Aug. 24, 2018 (EIRNS)—The Central Bank of the Russian Federation has announced a plan to put a ceiling on the amount of their capital that foreign-owned banks operating in Russia, can hold abroad. Until now, there has been no limit; the new plan, however, would put a limit of 20%. This amounts to capital controls, in an effort to protect the Russian banking system and economy from international speculation, of the sort that is currently driving the value of the ruble down sharply. RT reports that 15 major foreign banks are protesting mightily against the central bank plan, including Goldman Sachs, Citigroup, JPMorgan, Deutsche Bank, and HSBC.

According to RT,

“the Central Bank of Russia proposed the rationing measures in response to fresh anti-Russia sanctions from the U.S. and Europe that could allow foreign lenders to block access to the funds for its units based in Russia, two sources close to the issue told Bloomberg.”
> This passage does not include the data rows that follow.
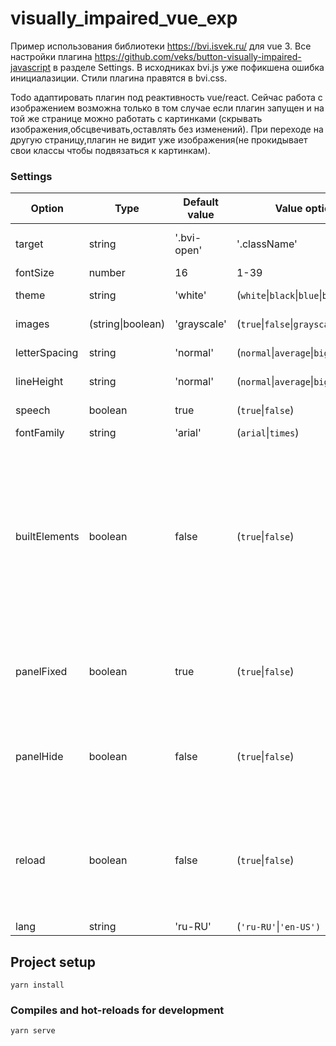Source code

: # visually_impaired_vue_exp
Пример использования библиотеки https://bvi.isvek.ru/ для vue 3.
Все настройки плагина https://github.com/veks/button-visually-impaired-javascript в разделе Settings.
В исходниках bvi.js уже пофикшена ошибка инициалазиции.
Стили плагина правятся в bvi.css.

Todo адаптировать плагин под реактивность vue/react.
Сейчас работа с изображением возможна только в том случае если плагин запущен и на той же странице можно работать с картинками
(скрывать изображения,обсцвечивать,оставлять без изменений).
При переходе на другую страницу,плагин не видит уже изображения(не прокидывает свои классы чтобы подвязаться к картинкам).

### Settings
Option | Type | Default value| Value options | Description
------ | ---- | ------- | -------------- | -----------
target | string |  '.bvi-open' | '.className' | Plugin initialization class |
fontSize | number |  16 | 1-39 | Font size  |
theme | string |  'white' |  (`white`&#124;`black`&#124;`blue`&#124;`brown`&#124;`green`) | Color spectrum |
images |(string&#124;boolean) | 'grayscale' |  (`true`&#124;`false`&#124;`grayscale`) | Adapting images |
letterSpacing | string | 'normal' | (`normal`&#124;`average`&#124;`big`) | Letter spacing |
lineHeight | string | 'normal' | (`normal`&#124;`average`&#124;`big`) | Line spacing |
speech | boolean | true | (`true`&#124;`false`) | Speech synthesis |
fontFamily | string | 'arial' |  (`arial`&#124;`times`) | Fonts |
builtElements | boolean | false | (`true`&#124;`false`) | Inline elements are a component of an HTML element that allows you to embed documents, videos, maps, and interactive media into a page.|
panelFixed | boolean | true | (`true`&#124;`false`) | Fixing the panel for the visually impaired at the top of the page. |
panelHide | boolean | false | (`true`&#124;`false`) | Hides the panel for the visually impaired and shows the panel icon. |
reload | boolean | false | (`true`&#124;`false`) | Enable / Disable page reload when switching to the regular version of the site. |
lang | string | 'ru-RU' | (`'ru-RU'`&#124;`'en-US')`| Language |

## Project setup
```
yarn install
```

### Compiles and hot-reloads for development
```
yarn serve
```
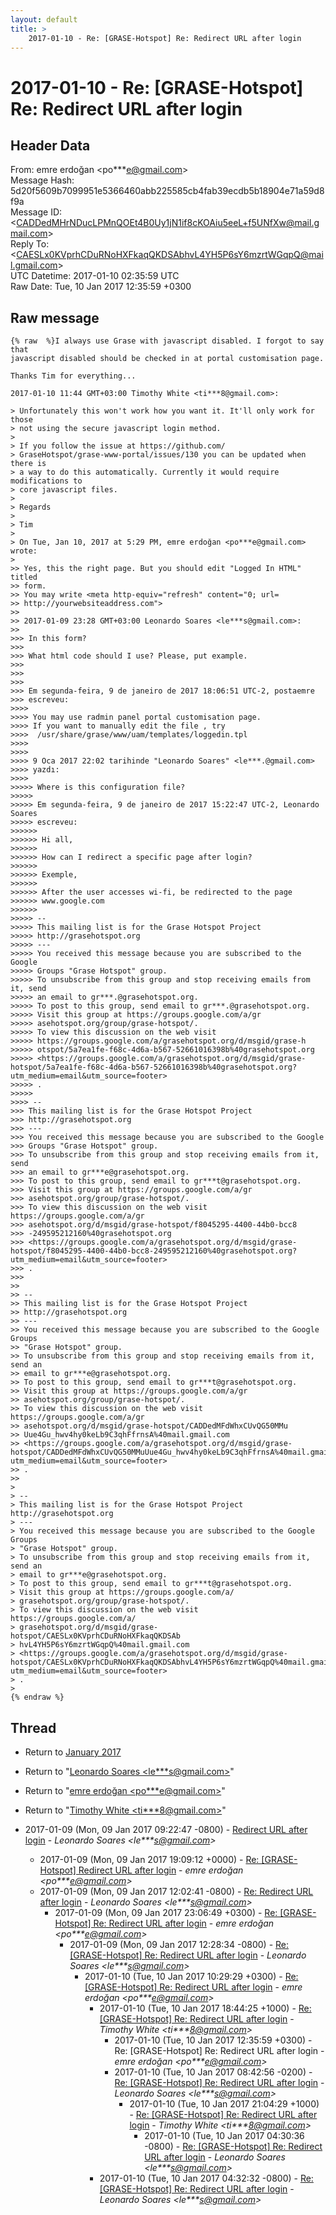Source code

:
 ```yaml
---
layout: default
title: >
    2017-01-10 - Re: [GRASE-Hotspot] Re: Redirect URL after login
---
```


# 2017-01-10 - Re: [GRASE-Hotspot] Re: Redirect URL after login

## Header Data

From: emre erdoğan \<po***e@gmail.com\><br>
Message Hash: 5d20f5609b7099951e5366460abb225585cb4fab39ecdb5b18904e71a59d8f9a<br>
Message ID: \<CADDedMHrNDucLPMnQOEt4B0Uy1jN1if8cKOAiu5eeL+f5UNfXw@mail.gmail.com\><br>
Reply To: \<CAESLx0KVprhCDuRNoHXFkaqQKDSAbhvL4YH5P6sY6mzrtWGqpQ@mail.gmail.com\><br>
UTC Datetime: 2017-01-10 02:35:59 UTC<br>
Raw Date: Tue, 10 Jan 2017 12:35:59 +0300<br>

## Raw message

```
{% raw  %}I always use Grase with javascript disabled. I forgot to say that
javascript disabled should be checked in at portal customisation page.

Thanks Tim for everything...

2017-01-10 11:44 GMT+03:00 Timothy White <ti***8@gmail.com>:

> Unfortunately this won't work how you want it. It'll only work for those
> not using the secure javascript login method.
>
> If you follow the issue at https://github.com/
> GraseHotspot/grase-www-portal/issues/130 you can be updated when there is
> a way to do this automatically. Currently it would require modifications to
> core javascript files.
>
> Regards
>
> Tim
>
> On Tue, Jan 10, 2017 at 5:29 PM, emre erdoğan <po***e@gmail.com> wrote:
>
>> Yes, this the right page. But you should edit "Logged In HTML" titled
>> form.
>> You may write <meta http-equiv="refresh" content="0; url=
>> http://yourwebsiteaddress.com">
>>
>> 2017-01-09 23:28 GMT+03:00 Leonardo Soares <le***s@gmail.com>:
>>
>>> In this form?
>>>
>>> What html code should I use? Please, put example.
>>>
>>>
>>>
>>> Em segunda-feira, 9 de janeiro de 2017 18:06:51 UTC-2, postaemre
>>> escreveu:
>>>>
>>>> You may use radmin panel portal customisation page.
>>>> If you want to manually edit the file , try
>>>>  /usr/share/grase/www/uam/templates/loggedin.tpl
>>>>
>>>>
>>>> 9 Oca 2017 22:02 tarihinde "Leonardo Soares" <le***.@gmail.com>
>>>> yazdı:
>>>>
>>>>> Where is this configuration file?
>>>>>
>>>>> Em segunda-feira, 9 de janeiro de 2017 15:22:47 UTC-2, Leonardo Soares
>>>>> escreveu:
>>>>>>
>>>>>> Hi all,
>>>>>>
>>>>>> How can I redirect a specific page after login?
>>>>>>
>>>>>> Exemple,
>>>>>>
>>>>>> After the user accesses wi-fi, be redirected to the page
>>>>>> www.google.com
>>>>>>
>>>>> --
>>>>> This mailing list is for the Grase Hotspot Project
>>>>> http://grasehotspot.org
>>>>> ---
>>>>> You received this message because you are subscribed to the Google
>>>>> Groups "Grase Hotspot" group.
>>>>> To unsubscribe from this group and stop receiving emails from it, send
>>>>> an email to gr***.@grasehotspot.org.
>>>>> To post to this group, send email to gr***.@grasehotspot.org.
>>>>> Visit this group at https://groups.google.com/a/gr
>>>>> asehotspot.org/group/grase-hotspot/.
>>>>> To view this discussion on the web visit
>>>>> https://groups.google.com/a/grasehotspot.org/d/msgid/grase-h
>>>>> otspot/5a7ea1fe-f68c-4d6a-b567-52661016398b%40grasehotspot.org
>>>>> <https://groups.google.com/a/grasehotspot.org/d/msgid/grase-hotspot/5a7ea1fe-f68c-4d6a-b567-52661016398b%40grasehotspot.org?utm_medium=email&utm_source=footer>
>>>>> .
>>>>>
>>>> --
>>> This mailing list is for the Grase Hotspot Project
>>> http://grasehotspot.org
>>> ---
>>> You received this message because you are subscribed to the Google
>>> Groups "Grase Hotspot" group.
>>> To unsubscribe from this group and stop receiving emails from it, send
>>> an email to gr***e@grasehotspot.org.
>>> To post to this group, send email to gr***t@grasehotspot.org.
>>> Visit this group at https://groups.google.com/a/gr
>>> asehotspot.org/group/grase-hotspot/.
>>> To view this discussion on the web visit https://groups.google.com/a/gr
>>> asehotspot.org/d/msgid/grase-hotspot/f8045295-4400-44b0-bcc8
>>> -249595212160%40grasehotspot.org
>>> <https://groups.google.com/a/grasehotspot.org/d/msgid/grase-hotspot/f8045295-4400-44b0-bcc8-249595212160%40grasehotspot.org?utm_medium=email&utm_source=footer>
>>> .
>>>
>>
>> --
>> This mailing list is for the Grase Hotspot Project
>> http://grasehotspot.org
>> ---
>> You received this message because you are subscribed to the Google Groups
>> "Grase Hotspot" group.
>> To unsubscribe from this group and stop receiving emails from it, send an
>> email to gr***e@grasehotspot.org.
>> To post to this group, send email to gr***t@grasehotspot.org.
>> Visit this group at https://groups.google.com/a/gr
>> asehotspot.org/group/grase-hotspot/.
>> To view this discussion on the web visit https://groups.google.com/a/gr
>> asehotspot.org/d/msgid/grase-hotspot/CADDedMFdWhxCUvQG50MMu
>> Uue4Gu_hwv4hy0keLb9C3qhFfrnsA%40mail.gmail.com
>> <https://groups.google.com/a/grasehotspot.org/d/msgid/grase-hotspot/CADDedMFdWhxCUvQG50MMuUue4Gu_hwv4hy0keLb9C3qhFfrnsA%40mail.gmail.com?utm_medium=email&utm_source=footer>
>> .
>>
>
> --
> This mailing list is for the Grase Hotspot Project http://grasehotspot.org
> ---
> You received this message because you are subscribed to the Google Groups
> "Grase Hotspot" group.
> To unsubscribe from this group and stop receiving emails from it, send an
> email to gr***e@grasehotspot.org.
> To post to this group, send email to gr***t@grasehotspot.org.
> Visit this group at https://groups.google.com/a/
> grasehotspot.org/group/grase-hotspot/.
> To view this discussion on the web visit https://groups.google.com/a/
> grasehotspot.org/d/msgid/grase-hotspot/CAESLx0KVprhCDuRNoHXFkaqQKDSAb
> hvL4YH5P6sY6mzrtWGqpQ%40mail.gmail.com
> <https://groups.google.com/a/grasehotspot.org/d/msgid/grase-hotspot/CAESLx0KVprhCDuRNoHXFkaqQKDSAbhvL4YH5P6sY6mzrtWGqpQ%40mail.gmail.com?utm_medium=email&utm_source=footer>
> .
>
{% endraw %}
```

## Thread

+ Return to [January 2017](/archive/2017/01)

+ Return to "[Leonardo Soares <le***s<span>@</span>gmail.com>](/authors/le___s_at_gmail_com)"
+ Return to "[emre erdoğan <po***e<span>@</span>gmail.com>](/authors/po___e_at_gmail_com)"
+ Return to "[Timothy White <ti***8<span>@</span>gmail.com>](/authors/ti___8_at_gmail_com)"

+ 2017-01-09 (Mon, 09 Jan 2017 09:22:47 -0800) - [Redirect URL after login](/archive/2017/01/9d120336cdef45a9d32d18a67fb51467bee390984c7c1c8a03c6e87e3a6e6bee) - _Leonardo Soares \<le***s@gmail.com\>_
  + 2017-01-09 (Mon, 09 Jan 2017 19:09:12 +0000) - [Re: [GRASE-Hotspot] Redirect URL after login](/archive/2017/01/dd30612191e652b6085ddf42a7ee67f04b8a07c3a8a1c92c6dfe09411851e754) - _emre erdoğan \<po***e@gmail.com\>_
  + 2017-01-09 (Mon, 09 Jan 2017 12:02:41 -0800) - [Re: Redirect URL after login](/archive/2017/01/69f1c1a0600edb4a0fd0084ecd55989f48ca727745dfa2f620548e5008babc61) - _Leonardo Soares \<le***s@gmail.com\>_
    + 2017-01-09 (Mon, 09 Jan 2017 23:06:49 +0300) - [Re: [GRASE-Hotspot] Re: Redirect URL after login](/archive/2017/01/7110f1eea8f0e80b260ab1edb229115c61c795d34b945c7a567af2374e18949d) - _emre erdoğan \<po***e@gmail.com\>_
      + 2017-01-09 (Mon, 09 Jan 2017 12:28:34 -0800) - [Re: [GRASE-Hotspot] Re: Redirect URL after login](/archive/2017/01/408d9f015ea347b88e91473dd5c6c31593a7af77f144f46ddf290e4f65df76eb) - _Leonardo Soares \<le***s@gmail.com\>_
        + 2017-01-10 (Tue, 10 Jan 2017 10:29:29 +0300) - [Re: [GRASE-Hotspot] Re: Redirect URL after login](/archive/2017/01/4edbb104697aea81c2cd6627019c749f08b599e4d51b8b4b8aaf998a08daf12e) - _emre erdoğan \<po***e@gmail.com\>_
          + 2017-01-10 (Tue, 10 Jan 2017 18:44:25 +1000) - [Re: [GRASE-Hotspot] Re: Redirect URL after login](/archive/2017/01/ab5cea6bd410c69ae6b4e4106ea170e06ee4dba132e450660c9d126328e8ac9e) - _Timothy White \<ti***8@gmail.com\>_
            + 2017-01-10 (Tue, 10 Jan 2017 12:35:59 +0300) - Re: [GRASE-Hotspot] Re: Redirect URL after login - _emre erdoğan \<po***e@gmail.com\>_
            + 2017-01-10 (Tue, 10 Jan 2017 08:42:56 -0200) - [Re: [GRASE-Hotspot] Re: Redirect URL after login](/archive/2017/01/e359f4a26269ba0fb47fbdab92420fbc609c5bcc837ca05822bf1f272e4e919f) - _Leonardo Soares \<le***s@gmail.com\>_
              + 2017-01-10 (Tue, 10 Jan 2017 21:04:29 +1000) - [Re: [GRASE-Hotspot] Re: Redirect URL after login](/archive/2017/01/8e0fd037dbf382c7caacc2a8c5e45dc277c1dfc701ed032d40ff4e2c7ea4e541) - _Timothy White \<ti***8@gmail.com\>_
                + 2017-01-10 (Tue, 10 Jan 2017 04:30:36 -0800) - [Re: [GRASE-Hotspot] Re: Redirect URL after login](/archive/2017/01/b6114adaa225e0d9a4617ce33a837ac5b5088f12351d007704d8d63c8abb822a) - _Leonardo Soares \<le***s@gmail.com\>_
          + 2017-01-10 (Tue, 10 Jan 2017 04:32:32 -0800) - [Re: [GRASE-Hotspot] Re: Redirect URL after login](/archive/2017/01/c1a8a6ced8e0c5ca711f6c8073e8b5105e67223faa04e6dc8a9e4e61090b550c) - _Leonardo Soares \<le***s@gmail.com\>_

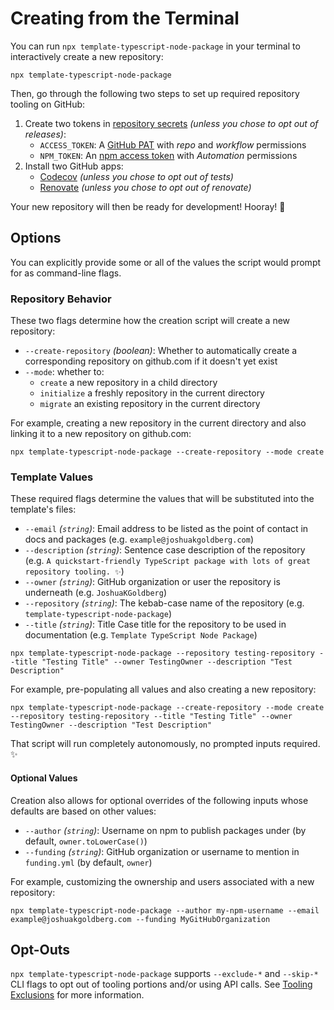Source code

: # Creating from the Terminal

You can run `npx template-typescript-node-package` in your terminal to interactively create a new repository:

```shell
npx template-typescript-node-package
```

Then, go through the following two steps to set up required repository tooling on GitHub:

1. Create two tokens in [repository secrets](https://docs.github.com/en/actions/security-guides/encrypted-secrets) _(unless you chose to opt out of releases)_:
   - `ACCESS_TOKEN`: A [GitHub PAT](https://github.com/settings/tokens/new) with _repo_ and _workflow_ permissions
   - `NPM_TOKEN`: An [npm access token](https://docs.npmjs.com/creating-and-viewing-access-tokens/) with _Automation_ permissions
2. Install two GitHub apps:
   - [Codecov](https://github.com/marketplace/codecov) _(unless you chose to opt out of tests)_
   - [Renovate](https://github.com/marketplace/renovate) _(unless you chose to opt out of renovate)_

Your new repository will then be ready for development!
Hooray! 🥳

## Options

You can explicitly provide some or all of the values the script would prompt for as command-line flags.

### Repository Behavior

These two flags determine how the creation script will create a new repository:

- `--create-repository` _(boolean)_: Whether to automatically create a corresponding repository on github.com if it doesn't yet exist
- `--mode`: whether to:
  - `create` a new repository in a child directory
  - `initialize` a freshly repository in the current directory
  - `migrate` an existing repository in the current directory

For example, creating a new repository in the current directory and also linking it to a new repository on github.com:

```shell
npx template-typescript-node-package --create-repository --mode create
```

### Template Values

These required flags determine the values that will be substituted into the template's files:

- `--email` _(`string`)_: Email address to be listed as the point of contact in docs and packages (e.g. `example@joshuakgoldberg.com`)
- `--description` _(`string`)_: Sentence case description of the repository (e.g. `A quickstart-friendly TypeScript package with lots of great repository tooling. ✨`)
- `--owner` _(`string`)_: GitHub organization or user the repository is underneath (e.g. `JoshuaKGoldberg`)
- `--repository` _(`string`)_: The kebab-case name of the repository (e.g. `template-typescript-node-package`)
- `--title` _(`string`)_: Title Case title for the repository to be used in documentation (e.g. `Template TypeScript Node Package`)

```shell
npx template-typescript-node-package --repository testing-repository --title "Testing Title" --owner TestingOwner --description "Test Description"
```

For example, pre-populating all values and also creating a new repository:

```shell
npx template-typescript-node-package --create-repository --mode create --repository testing-repository --title "Testing Title" --owner TestingOwner --description "Test Description"
```

That script will run completely autonomously, no prompted inputs required. ✨

#### Optional Values

Creation also allows for optional overrides of the following inputs whose defaults are based on other values:

- `--author` _(`string`)_: Username on npm to publish packages under (by default, `owner.toLowerCase()`)
- `--funding` _(`string`)_: GitHub organization or username to mention in `funding.yml` (by default, `owner`)

For example, customizing the ownership and users associated with a new repository:

```shell
npx template-typescript-node-package --author my-npm-username --email example@joshuakgoldberg.com --funding MyGitHubOrganization
```

## Opt-Outs

`npx template-typescript-node-package` supports `--exclude-*` and `--skip-*` CLI flags to opt out of tooling portions and/or using API calls.
See [Tooling Exclusions](./ToolingExclusions.md) for more information.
Under the new U.S. sanctions, not only are hundreds of millions of dollars of Russian assets inside the U.S. being frozen, but Russian assets in third countries have begun to be affected. For example, Reuters reported earlier this week that Credit Suisse had frozen some $5 billion in assets linked to Russia as a result of Washington’s sanctions. Credit Suisse engaged in some fancy semantical acrobatics to try to deny that they had “frozen” anything, but their official explanation was far from convincing:

RT explained in other coverage:

“Switzerland has been one of the destinations for money leaving Russia. According to data from the Russian central bank, around $6.2 billion, or 14% of total Russian cross-border outflows, went to Switzerland in 2017.

“Other Swiss banks, including UBS and Julius Baer, told Reuters they also respected international sanctions. The banks, however, declined to say whether they had taken similar asset-freezing operations.”